### INSTRUCTIONS TO FOLLOW
Output must consist only of the lines of the material below from the one with "- [x] plain" through the one with "Konveyor is **a", each reproduced exactly; no pictures belong in it.

---------- RECORD SET ----------

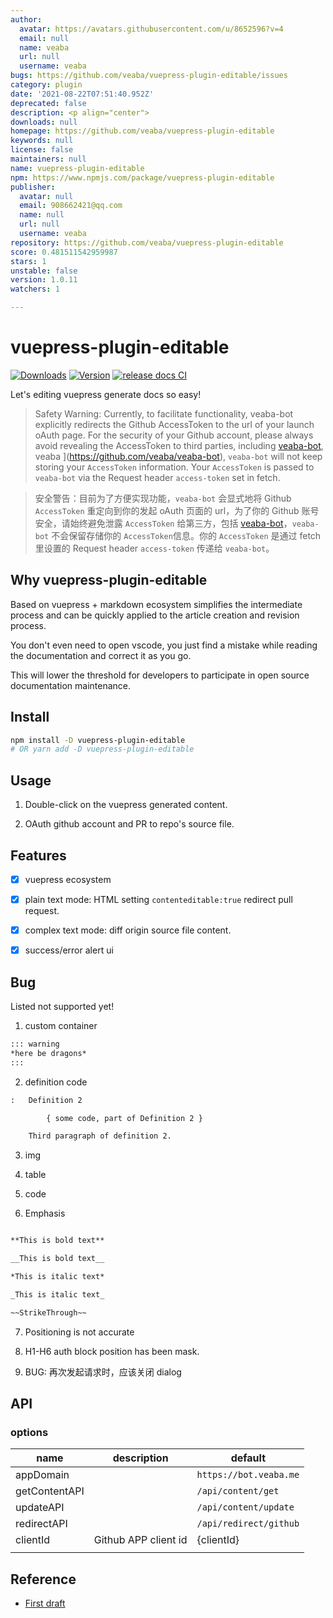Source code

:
 ```yaml
---
author:
  avatar: https://avatars.githubusercontent.com/u/8652596?v=4
  email: null
  name: veaba
  url: null
  username: veaba
bugs: https://github.com/veaba/vuepress-plugin-editable/issues
category: plugin
date: '2021-08-22T07:51:40.952Z'
deprecated: false
description: <p align="center">
downloads: null
homepage: https://github.com/veaba/vuepress-plugin-editable
keywords: null
license: false
maintainers: null
name: vuepress-plugin-editable
npm: https://www.npmjs.com/package/vuepress-plugin-editable
publisher:
  avatar: null
  email: 908662421@qq.com
  name: null
  url: null
  username: veaba
repository: https://github.com/veaba/vuepress-plugin-editable
score: 0.481511542959987
stars: 1
unstable: false
version: 1.0.11
watchers: 1

---
```


# vuepress-plugin-editable

<p align="center">

<a href="https://npmcharts.com/compare/vuepress-plugin-editable?minimal=true"><img src="https://img.shields.io/npm/dm/vuepress-plugin-editable.svg" alt="Downloads"></a>
<a href="https://www.npmjs.com/package/vuepress-plugin-editable"><img src="https://img.shields.io/npm/v/vuepress-plugin-editable.svg" alt="Version"></a>
[![release docs CI](https://github.com/veaba/vuepress-plugin-editable/actions/workflows/release-docs.yml/badge.svg)](https://github.com/veaba/vuepress-plugin-editable/actions/workflows/release-docs.yml)

</p>

Let's editing vuepress generate docs so easy!

> Safety Warning: Currently, to facilitate functionality, veaba-bot explicitly redirects the Github AccessToken to the url of your launch oAuth page. For the security of your Github account, please always avoid revealing the AccessToken to third parties, including [veaba-bot](), veaba ](https://github.com/veaba/veaba-bot), `veaba-bot` will not keep storing your `AccessToken` information. Your `AccessToken` is passed to `veaba-bot` via the Request header `access-token` set in fetch.

> 安全警告：目前为了方便实现功能，`veaba-bot` 会显式地将 Github `AccessToken` 重定向到你的发起 oAuth 页面的 url，为了你的 Github 账号安全，请始终避免泄露 `AccessToken` 给第三方，包括 [veaba-bot](https://github.com/veaba/veaba-bot)，`veaba-bot` 不会保留存储你的 `AccessToken`信息。你的 `AccessToken` 是通过 fetch 里设置的 Request header `access-token` 传递给 `veaba-bot`。

## Why vuepress-plugin-editable

Based on vuepress + markdown ecosystem simplifies the intermediate process and can be quickly applied to the article
creation and revision process.

You don't even need to open vscode, you just find a mistake while reading the documentation and correct it as you go.

This will lower the threshold for developers to participate in open source documentation maintenance.

## Install

```sh
npm install -D vuepress-plugin-editable
# OR yarn add -D vuepress-plugin-editable
```

## Usage

1. Double-click on the vuepress generated content.

2. OAuth github account and PR to repo's source file.

## Features

- [x] vuepress ecosystem

- [x] plain text mode: HTML setting `contenteditable:true` redirect pull request.

- [x] complex text mode: diff origin source file content.

- [x] success/error alert ui

## Bug

Listed not supported yet!

1. custom container

```txt
::: warning
*here be dragons*
:::

```

2. definition code

```txt
:   Definition 2

        { some code, part of Definition 2 }

    Third paragraph of definition 2.

```

3. img

4. table

5. code

6. Emphasis

```txt

**This is bold text**

__This is bold text__

*This is italic text*

_This is italic text_

~~StrikeThrough~~

```

7. Positioning is not accurate

8. H1-H6 auth block position has been mask.

9. BUG: 再次发起请求时，应该关闭 dialog
## API

### options

| name          | description          | default                |
| ------------- | -------------------- | ---------------------- |
| appDomain     |                      | `https://bot.veaba.me` |
| getContentAPI |                      | `/api/content/get`     |
| updateAPI     |                      | `/api/content/update`  |
| redirectAPI   |                      | `/api/redirect/github` |
| clientId      | Github APP client id | {clientId}             |
|               |                      |                        |

## Reference

- [First draft](https://github.com/vuejs/docs-next-zh-cn/discussions/377#discussioncomment-298623)
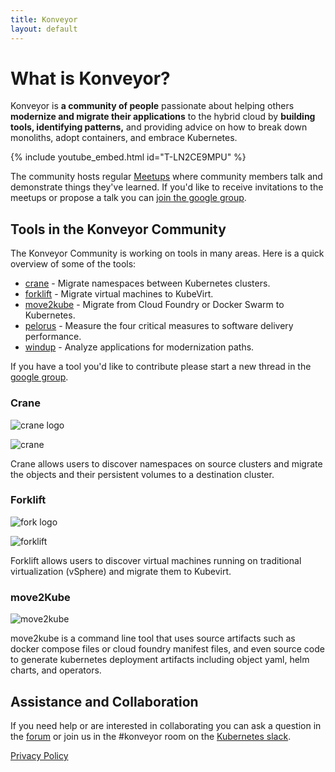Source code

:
 ```yaml
---
title: Konveyor
layout: default
---
```


# What is Konveyor?

Konveyor is **a community of people** passionate about helping others **modernize and migrate their applications** to the hybrid cloud by **building tools, identifying patterns,** and providing advice on how to break down monoliths, adopt containers, and embrace Kubernetes.

{% include youtube_embed.html id="T-LN2CE9MPU" %}  

The community hosts regular [Meetups](meetups.md) where community members talk and demonstrate things they've learned. If you'd like to receive invitations to the meetups or propose a talk you can [join the google group](https://groups.google.com/forum/#!forum/konveyorio).

## Tools in the Konveyor Community

The Konveyor Community is working on tools in many areas. Here is a quick overview of some of the tools:

* [crane](https://github.com/konveyor/mig-operator) - Migrate namespaces between Kubernetes clusters.
* [forklift](https://github.com/konveyor/forklift-operator) - Migrate virtual machines to KubeVirt.
* [move2kube](/move2kube) - Migrate from Cloud Foundry or Docker Swarm to Kubernetes.
* [pelorus](https://github.com/redhat-cop/pelorus) - Measure the four critical measures to software delivery performance.
* [windup](https://github.com/windup/windup) - Analyze applications for modernization paths.

If you have a tool you'd like to contribute please start a new thread in the [google group](https://groups.google.com/forum/#!forum/konveyorio).

### Crane

![crane logo](https://github.com/konveyor/community/raw/main/brand/logo/konveyor-logo-crane.jpg)

![crane](https://konveyor.io/images/Konveyor_Diagram_mig-operator.png)

Crane allows users to discover namespaces on source clusters and migrate the objects and their persistent volumes to a destination cluster.

### Forklift

![fork logo](https://github.com/konveyor/community/raw/main/brand/logo/konveyor-logo-forklift.jpg)

![forklift](https://konveyor.io/images/Konveyor_Diagram_virt-operator.png)

Forklift allows users to discover virtual machines running on traditional virtualization (vSphere) and migrate them to Kubevirt.

### move2Kube

![move2kube](https://github.com/konveyor/community/raw/main/brand/logo/konveyor-logo-move2kube.jpg)

move2kube is a command line tool that uses source artifacts such as docker compose files or cloud foundry manifest files, and even source code to generate kubernetes deployment artifacts including object yaml, helm charts, and operators. 

## Assistance and Collaboration

If you need help or are interested in collaborating you can ask a question in the [forum](https://groups.google.com/forum/#!forum/konveyorio) or join us in the #konveyor room on the [Kubernetes slack](https://slack.k8s.io/). 

[Privacy Policy](https://konveyor.io/privacy)

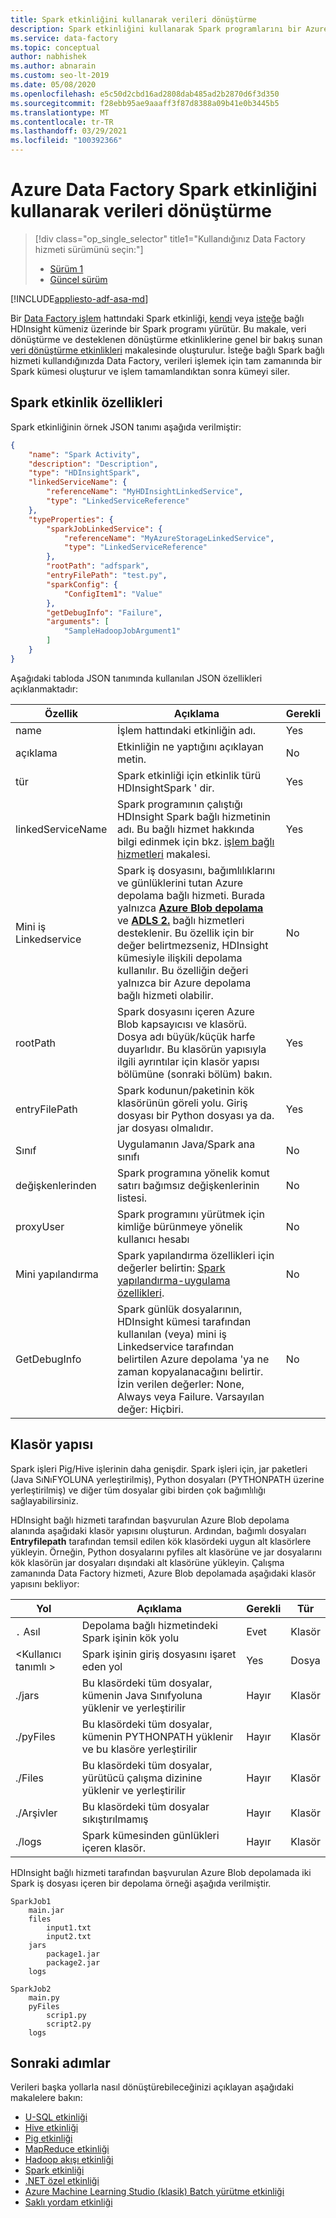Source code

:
```yaml
---
title: Spark etkinliğini kullanarak verileri dönüştürme
description: Spark etkinliğini kullanarak Spark programlarını bir Azure Data Factory işlem hattından çalıştırarak verileri dönüştürmeyi öğrenin.
ms.service: data-factory
ms.topic: conceptual
author: nabhishek
ms.author: abnarain
ms.custom: seo-lt-2019
ms.date: 05/08/2020
ms.openlocfilehash: e5c50d2cbd16ad2808dab485ad2b2870d6f3d350
ms.sourcegitcommit: f28ebb95ae9aaaff3f87d8388a09b41e0b3445b5
ms.translationtype: MT
ms.contentlocale: tr-TR
ms.lasthandoff: 03/29/2021
ms.locfileid: "100392366"
---
```

# <a name="transform-data-using-spark-activity-in-azure-data-factory"></a>Azure Data Factory Spark etkinliğini kullanarak verileri dönüştürme
> [!div class="op_single_selector" title1="Kullandığınız Data Factory hizmeti sürümünü seçin:"]
> * [Sürüm 1](v1/data-factory-spark.md)
> * [Güncel sürüm](transform-data-using-spark.md)

[!INCLUDE[appliesto-adf-asa-md](includes/appliesto-adf-asa-md.md)]

Bir [Data Factory işlem](concepts-pipelines-activities.md) hattındaki Spark etkinliği, [kendi](compute-linked-services.md#azure-hdinsight-linked-service) veya [isteğe](compute-linked-services.md#azure-hdinsight-on-demand-linked-service)  bağlı HDInsight kümeniz üzerinde bir Spark programı yürütür. Bu makale, veri dönüştürme ve desteklenen dönüştürme etkinliklerine genel bir bakış sunan [veri dönüştürme etkinlikleri](transform-data.md) makalesinde oluşturulur. İsteğe bağlı Spark bağlı hizmeti kullandığınızda Data Factory, verileri işlemek için tam zamanında bir Spark kümesi oluşturur ve işlem tamamlandıktan sonra kümeyi siler. 


## <a name="spark-activity-properties"></a>Spark etkinlik özellikleri
Spark etkinliğinin örnek JSON tanımı aşağıda verilmiştir:    

```json
{
    "name": "Spark Activity",
    "description": "Description",
    "type": "HDInsightSpark",
    "linkedServiceName": {
        "referenceName": "MyHDInsightLinkedService",
        "type": "LinkedServiceReference"
    },
    "typeProperties": {
        "sparkJobLinkedService": {
            "referenceName": "MyAzureStorageLinkedService",
            "type": "LinkedServiceReference"
        },
        "rootPath": "adfspark",
        "entryFilePath": "test.py",
        "sparkConfig": {
            "ConfigItem1": "Value"
        },
        "getDebugInfo": "Failure",
        "arguments": [
            "SampleHadoopJobArgument1"
        ]
    }
}
```

Aşağıdaki tabloda JSON tanımında kullanılan JSON özellikleri açıklanmaktadır:

| Özellik              | Açıklama                              | Gerekli |
| --------------------- | ---------------------------------------- | -------- |
| name                  | İşlem hattındaki etkinliğin adı.    | Yes      |
| açıklama           | Etkinliğin ne yaptığını açıklayan metin.  | No       |
| tür                  | Spark etkinliği için etkinlik türü HDInsightSpark ' dir. | Yes      |
| linkedServiceName     | Spark programının çalıştığı HDInsight Spark bağlı hizmetinin adı. Bu bağlı hizmet hakkında bilgi edinmek için bkz. [işlem bağlı hizmetleri](compute-linked-services.md) makalesi. | Yes      |
| Mini iş Linkedservice | Spark iş dosyasını, bağımlılıklarını ve günlüklerini tutan Azure depolama bağlı hizmeti. Burada yalnızca **[Azure Blob depolama](./connector-azure-blob-storage.md)** ve **[ADLS 2.](./connector-azure-data-lake-storage.md)** bağlı hizmetleri desteklenir. Bu özellik için bir değer belirtmezseniz, HDInsight kümesiyle ilişkili depolama kullanılır. Bu özelliğin değeri yalnızca bir Azure depolama bağlı hizmeti olabilir. | No       |
| rootPath              | Spark dosyasını içeren Azure Blob kapsayıcısı ve klasörü. Dosya adı büyük/küçük harfe duyarlıdır. Bu klasörün yapısıyla ilgili ayrıntılar için klasör yapısı bölümüne (sonraki bölüm) bakın. | Yes      |
| entryFilePath         | Spark kodunun/paketinin kök klasörünün göreli yolu. Giriş dosyası bir Python dosyası ya da. jar dosyası olmalıdır. | Yes      |
| Sınıf             | Uygulamanın Java/Spark ana sınıfı      | No       |
| değişkenlerinden             | Spark programına yönelik komut satırı bağımsız değişkenlerinin listesi. | No       |
| proxyUser             | Spark programını yürütmek için kimliğe bürünmeye yönelik kullanıcı hesabı | No       |
| Mini yapılandırma           | Spark yapılandırma özellikleri için değerler belirtin: [Spark yapılandırma-uygulama özellikleri](https://spark.apache.org/docs/latest/configuration.html#available-properties). | No       |
| GetDebugInfo          | Spark günlük dosyalarının, HDInsight kümesi tarafından kullanılan (veya) mini iş Linkedservice tarafından belirtilen Azure depolama 'ya ne zaman kopyalanacağını belirtir. İzin verilen değerler: None, Always veya Failure. Varsayılan değer: Hiçbiri. | No       |

## <a name="folder-structure"></a>Klasör yapısı
Spark işleri Pig/Hive işlerinin daha genişdir. Spark işleri için, jar paketleri (Java SıNıFYOLUNA yerleştirilmiş), Python dosyaları (PYTHONPATH üzerine yerleştirilmiş) ve diğer tüm dosyalar gibi birden çok bağımlılığı sağlayabilirsiniz.

HDInsight bağlı hizmeti tarafından başvurulan Azure Blob depolama alanında aşağıdaki klasör yapısını oluşturun. Ardından, bağımlı dosyaları **Entryfilepath** tarafından temsil edilen kök klasördeki uygun alt klasörlere yükleyin. Örneğin, Python dosyalarını pyfiles alt klasörüne ve jar dosyalarını kök klasörün jar dosyaları dışındaki alt klasörüne yükleyin. Çalışma zamanında Data Factory hizmeti, Azure Blob depolamada aşağıdaki klasör yapısını bekliyor:     

| Yol                  | Açıklama                              | Gerekli | Tür   |
| --------------------- | ---------------------------------------- | -------- | ------ |
| `.` Asıl            | Depolama bağlı hizmetindeki Spark işinin kök yolu | Evet      | Klasör |
| &lt;Kullanıcı tanımlı &gt; | Spark işinin giriş dosyasını işaret eden yol | Yes      | Dosya   |
| ./jars                | Bu klasördeki tüm dosyalar, kümenin Java Sınıfyoluna yüklenir ve yerleştirilir | Hayır       | Klasör |
| ./pyFiles             | Bu klasördeki tüm dosyalar, kümenin PYTHONPATH yüklenir ve bu klasöre yerleştirilir | Hayır       | Klasör |
| ./Files               | Bu klasördeki tüm dosyalar, yürütücü çalışma dizinine yüklenir ve yerleştirilir | Hayır       | Klasör |
| ./Arşivler            | Bu klasördeki tüm dosyalar sıkıştırılmamış | Hayır       | Klasör |
| ./logs                | Spark kümesinden günlükleri içeren klasör. | Hayır       | Klasör |

HDInsight bağlı hizmeti tarafından başvurulan Azure Blob depolamada iki Spark iş dosyası içeren bir depolama örneği aşağıda verilmiştir.

```
SparkJob1
    main.jar
    files
        input1.txt
        input2.txt
    jars
        package1.jar
        package2.jar
    logs

SparkJob2
    main.py
    pyFiles
        scrip1.py
        script2.py
    logs
```
## <a name="next-steps"></a>Sonraki adımlar
Verileri başka yollarla nasıl dönüştürebileceğinizi açıklayan aşağıdaki makalelere bakın: 

* [U-SQL etkinliği](transform-data-using-data-lake-analytics.md)
* [Hive etkinliği](transform-data-using-hadoop-hive.md)
* [Pig etkinliği](transform-data-using-hadoop-pig.md)
* [MapReduce etkinliği](transform-data-using-hadoop-map-reduce.md)
* [Hadoop akışı etkinliği](transform-data-using-hadoop-streaming.md)
* [Spark etkinliği](transform-data-using-spark.md)
* [.NET özel etkinliği](transform-data-using-dotnet-custom-activity.md)
* [Azure Machine Learning Studio (klasik) Batch yürütme etkinliği](transform-data-using-machine-learning.md)
* [Saklı yordam etkinliği](transform-data-using-stored-procedure.md)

----------

### EXERCISE OUTPUT
- [x] plain text mode: HTML setting `contenteditable:true` redirect pull request.

- [x] complex text mode: diff origin source file content.

- [x] success/error alert ui

## Bug

Listed not supported yet!

1. custom container

```txt
::: warning
*here be dragons*
:::

```

2. definition code

```txt
:   Definition 2

        { some code, part of Definition 2 }

    Third paragraph of definition 2.

```

3. img

4. table

5. code

6. Emphasis

```txt

**This is bold text**

__This is bold text__

*This is italic text*

_This is italic text_

~~StrikeThrough~~

```

7. Positioning is not accurate

8. H1-H6 auth block position has been mask.

9. BUG: 再次发起请求时，应该关闭 dialog
## API

### options

| name          | description          | default                |
| ------------- | -------------------- | ---------------------- |
| appDomain     |                      | `https://bot.veaba.me` |
| getContentAPI |                      | `/api/content/get`     |
| updateAPI     |                      | `/api/content/update`  |
| redirectAPI   |                      | `/api/redirect/github` |
| clientId      | Github APP client id | {clientId}             |
|               |                      |                        |

## Reference

- [First draft](https://github.com/vuejs/docs-next-zh-cn/discussions/377#discussioncomment-298623)
Source code

:
 ```yaml
---
title: Konveyor
layout: default
---
```


# What is Konveyor?

Konveyor is **a community of people** passionate about helping others **modernize and migrate their applications** to the hybrid cloud by **building tools, identifying patterns,** and providing advice on how to break down monoliths, adopt containers, and embrace Kubernetes.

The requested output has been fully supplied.